*AIM OF THE TASK*
Whenever the string "Migrate" appears in a line below, please copy the line out.

*MATERIALS PROVIDED*
=== Section Start ===

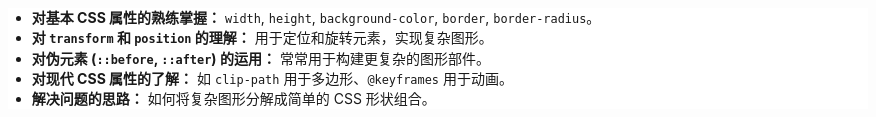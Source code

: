 -   **对基本 CSS 属性的熟练掌握：** `width`, `height`, `background-color`, `border`, `border-radius`。
-   **对 `transform` 和 `position` 的理解：** 用于定位和旋转元素，实现复杂图形。
-   **对伪元素 (`::before`, `::after`) 的运用：** 常常用于构建更复杂的图形部件。
-   **对现代 CSS 属性的了解：** 如 `clip-path` 用于多边形、`@keyframes` 用于动画。
-   **解决问题的思路：** 如何将复杂图形分解成简单的 CSS 形状组合。
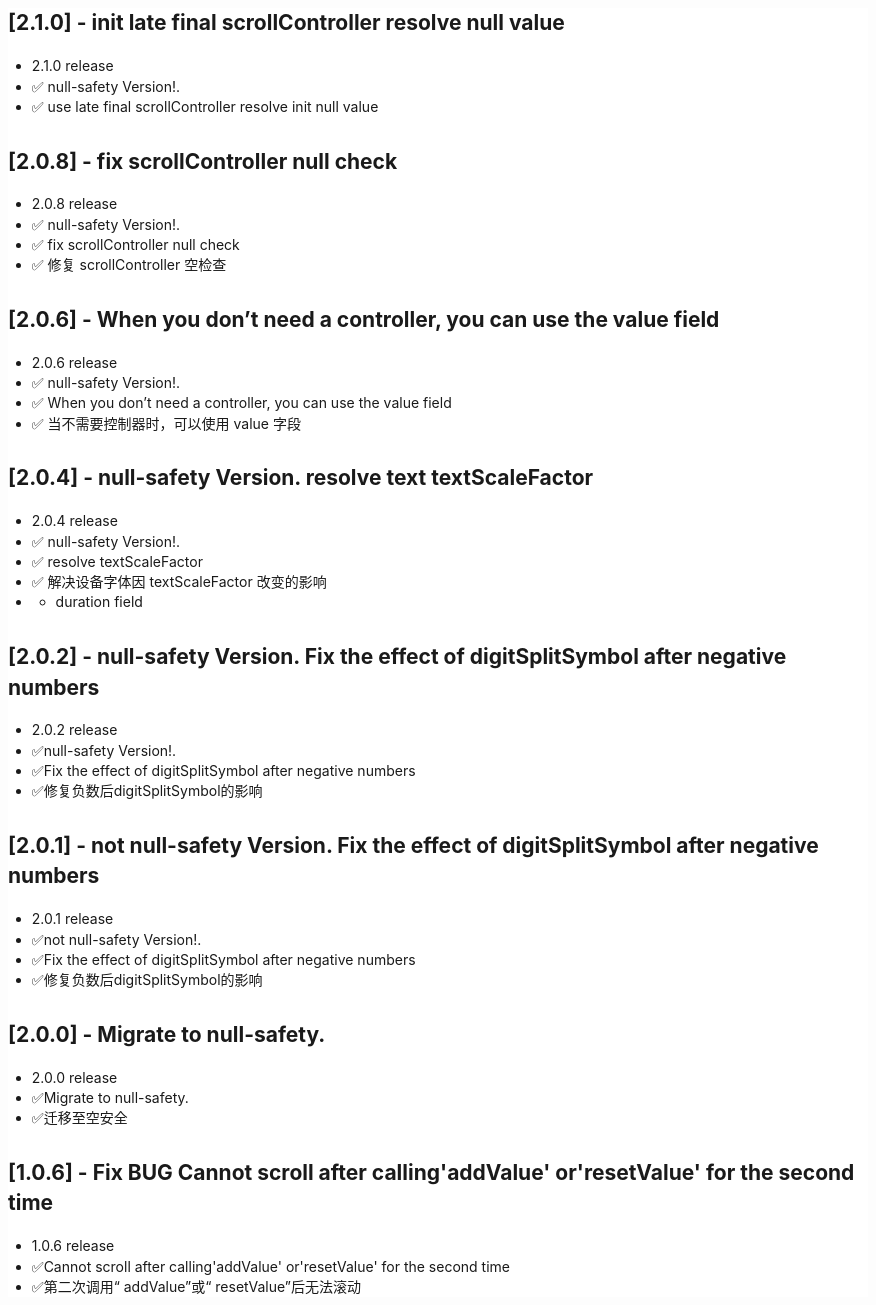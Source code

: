 ## [2.1.0] - init late final scrollController resolve null value
* 2.1.0 release
* ✅ null-safety Version!.
* ✅ use late final scrollController resolve init null value

## [2.0.8] - fix scrollController null check
* 2.0.8 release
* ✅ null-safety Version!.
* ✅ fix scrollController null check
* ✅ 修复 scrollController 空检查

## [2.0.6] - When you don’t need a controller, you can use the value field
* 2.0.6 release
* ✅ null-safety Version!.
* ✅ When you don’t need a controller, you can use the value field
* ✅ 当不需要控制器时，可以使用 value 字段

## [2.0.4] - null-safety Version. resolve text textScaleFactor
* 2.0.4 release
* ✅ null-safety Version!.
* ✅ resolve textScaleFactor
* ✅ 解决设备字体因 textScaleFactor 改变的影响
* + duration field
## [2.0.2] - null-safety Version. Fix the effect of digitSplitSymbol after negative numbers
* 2.0.2 release
* ✅null-safety Version!.
* ✅Fix the effect of digitSplitSymbol after negative numbers
* ✅修复负数后digitSplitSymbol的影响
## [2.0.1] - not null-safety Version. Fix the effect of digitSplitSymbol after negative numbers
* 2.0.1 release
* ✅not null-safety Version!.
* ✅Fix the effect of digitSplitSymbol after negative numbers
* ✅修复负数后digitSplitSymbol的影响

## [2.0.0] - Migrate to null-safety.
* 2.0.0 release
* ✅Migrate to null-safety.
* ✅迁移至空安全

## [1.0.6] - Fix BUG Cannot scroll after calling'addValue' or'resetValue' for the second time
* 1.0.6 release
* ✅Cannot scroll after calling'addValue' or'resetValue' for the second time
* ✅第二次调用“ addValue”或“ resetValue”后无法滚动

=== Section End ===

*WRITTEN SOLUTION*
## [2.0.0] - Migrate to null-safety.
* ✅Migrate to null-safety.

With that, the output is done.